En outre, la frontière est tout à fait poreuse entre ce patrimoine disparate, tous ces livres offrant au lecteur des gammes de plaisirs plus ou moins élaborés, et ce que j’appellerai ici littérature intégrale, intégrale en ce que l’acte d’écrire y est tout entier mu par un désir de littérature, et non pas tributaire des figures imposées de l’enquête policière, de la conjecture futuriste, du récit mythologique ou de l’édification morale. Littérature intégrale à laquelle j’inclurais par exemple l’œuvre de Boris Vian, au risque d’en faire bondir certains (j’ai lu un jour cette interview où Antoine Gallimard émettait le regret public d’avoir consacré une édition de la Pléiade à Vian, choix alors vigoureusement contesté par les vestales de la Haute Culture) ; littérature intégrale où l’on pourrait souhaiter maintenir Orwell pour ses intuitions visionnaires, le même Orwell que le rude Nabokov qualifia carrément d’« écrivassier »2, tandis que Julien Gracq m’agonirait sans doute d’en exclure Verne, en hommage duquel il avait choisi d’étudier la géographie, et il me faut admettre que tout cela est aussi question d’affect et de point de vue, mais pas seulement, car il y a bien un espace de dialogue, une cartographie dynamique mais circonscrite, un tronc commun indiscutable malgré ses ramifications incertaines, une généalogie en rhizomes à laquelle on pourra raccorder, de proche en proche et pour peu qu’on puisse élaborer des passerelles consistantes sous caution d’authentiques critères littéraires, ce qui nous chante. Littérature intégrale, donc, comme apanage de textes procédant d’une démarche exigeante, d’un affilage théorico-pratique de l’expression romanesque ou poétique, d’une inscription au sein de l’une et l’autre des multiples traditions entretissées a posteriori par la critique (non journalistique, j’entends) ; un conglomérat de singularités hétéroclites, véhiculant chacune suffisamment de richesse et de nouveauté pour irradier la discipline : la littérature intégrale, ce sont les grands crus de l’écrit — et ils sont assez nombreux pour qu’on n’ait pas à galvauder l’appellation.

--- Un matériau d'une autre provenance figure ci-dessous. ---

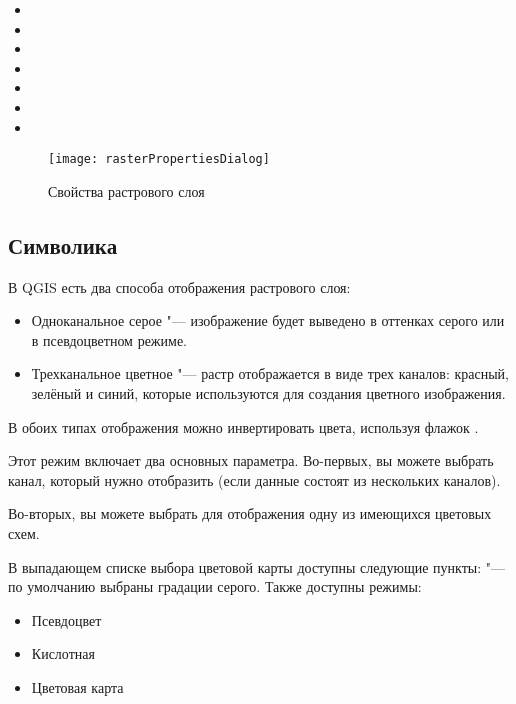 \begin{itemize}[label=--]
 \item {}
 \item {}
 \item {}
 \item {}
 \item {}
 \item {}
 \item {}
\end{itemize}

\begin{figure}[h]
  \centering
   \texttt{[image: rasterPropertiesDialog]}
   \caption{Свойства растрового слоя \wincaption}\label{fig:raster_properties}
\end{figure}

\subsection{Символика}\label{label_symbology}

В QGIS есть два способа отображения растрового слоя:

\begin{itemize}[label=--]
\item Одноканальное серое "--- изображение будет выведено в оттенках серого
или в псевдоцветном режиме.
\item Трехканальное цветное "--- растр отображается в виде трех каналов:
красный, зелёный и синий, которые используются для создания цветного
изображения.
\end{itemize}

В обоих типах отображения можно инвертировать цвета, используя флажок
.


Этот режим включает два основных параметра. Во-первых, вы можете выбрать канал,
который нужно отобразить (если данные состоят из нескольких каналов).

Во-вторых, вы можете выбрать для отображения одну из имеющихся цветовых схем.

В выпадающем списке выбора цветовой карты доступны следующие пункты:
 "--- по умолчанию выбраны
градации серого. Также доступны режимы:
\begin{itemize}[label=--]
\item Псевдоцвет
\item Кислотная
\item Цветовая карта
\end{itemize}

Dumas, Wells et Stevenson sont-ils plutôt roman de genre ou genre du roman ? En tant que précurseurs, défricheurs de nouveaux territoires, sans doute sont-ils les deux à la fois. Des divergences tiraillent les spécialistes, des courants s’affrontent, chaque école a son idée des frontières classificatoires, fortement déterminées par le contexte dans lequel telle ou telle œuvre a éclos, son avant et son après ; c’est tout le jeu de la critique, hélas désormais si énergiquement attelée à satisfaire la boulimie du marché par l’extension indéfinie du domaine du commentaire, qu’elle en a cédé à l’instance jusqu’au-boutiste voulant qu’aucune catégorie ne vaille mieux que l’autre, que le douzième sous-sol de la Fantasy ne vaille pas moins que ma littérature intégrale, commandement qu’entérine d’ailleurs Wikipédia, dans un registre plus prescriptif que strictement encyclopédique, en cela parfaitement dévoué à la cause de l’air du temps, affirmant au paragraphe « Sens moderne » de l’entrée « Littérature » que « le champ de la “littérature” s’élargit au XXe siècle à toutes les productions écrites », rien que ça.

Le “sens moderne” du mot “Littérature” (source : Wikipédia)

Mon propos s’expose au mauvais procès d’élitisme, devenu ô combien infamant, dès lors qu’il s’agit d’accorder à certains textes une supériorité, oserais-je dire une noblesse (fussent-ils d’une forme absolument vulgaire), d’entériner leur appartenance à la lignée de la littérature intégrale parmi Kafka, Cervantès, Dostoïevski, Flaubert et consorts, et le sac de nœuds s’emmêle encore quand on y verse le contemporain, quand on sait tout ce qu’il se produit aujourd’hui, comme il s’en est produit hier et s’en produira demain, de mauvaise littérature se réclamant de la bonne, la médiocre majorité parasite qui joue sur l’inévitable presbytie frappant l’époque au moment de s’examiner elle-même, décuplée tant par la machinerie promotionnelle que par la prolifération des sous-genres en quête de prestige, mais qui d’ici deux générations aura totalement sombré dans l’oubli ; et pourtant, malgré tous ces écueils, il faut bien délimiter les choses d’une manière ou d’une autre, aussi élastique fût-elle, car l’on sent bien la différence fondamentale, de nature, entre Le Procès de Kafka et 1984, entre Sous le volcan de Malcolm Lowry et Le Chien des Baskerville de Conan Doyle, entre Virginia Woolf et Virginie Despentes, on sent bien qu’il y a tout un monde, un abîme, qui sépare les quarante pages chirurgicales du Bartleby de Melville des quatre mille, tassées en trois épais volumes, du Seigneur des Anneaux.

 

1Entre autres : Mario Vargas-Llosa, Julio Cortázar, Juan Rulfo, Juan-Carlos Onetti, Carlos Fuentes, Adolfo Bioy Casares, Miguel Ángel Asturias, Ernesto Sábato, et bien sûr Jorge Luis Borges. Puis par extension : Italo Calvino, Mikhaïl Boulgakov, Salman Rushdie, Orhan Pamuk, etc.
2Brisure à senestre, “Introduction”, traduction de Gérard-Henri Durand (collection Folio, page 13)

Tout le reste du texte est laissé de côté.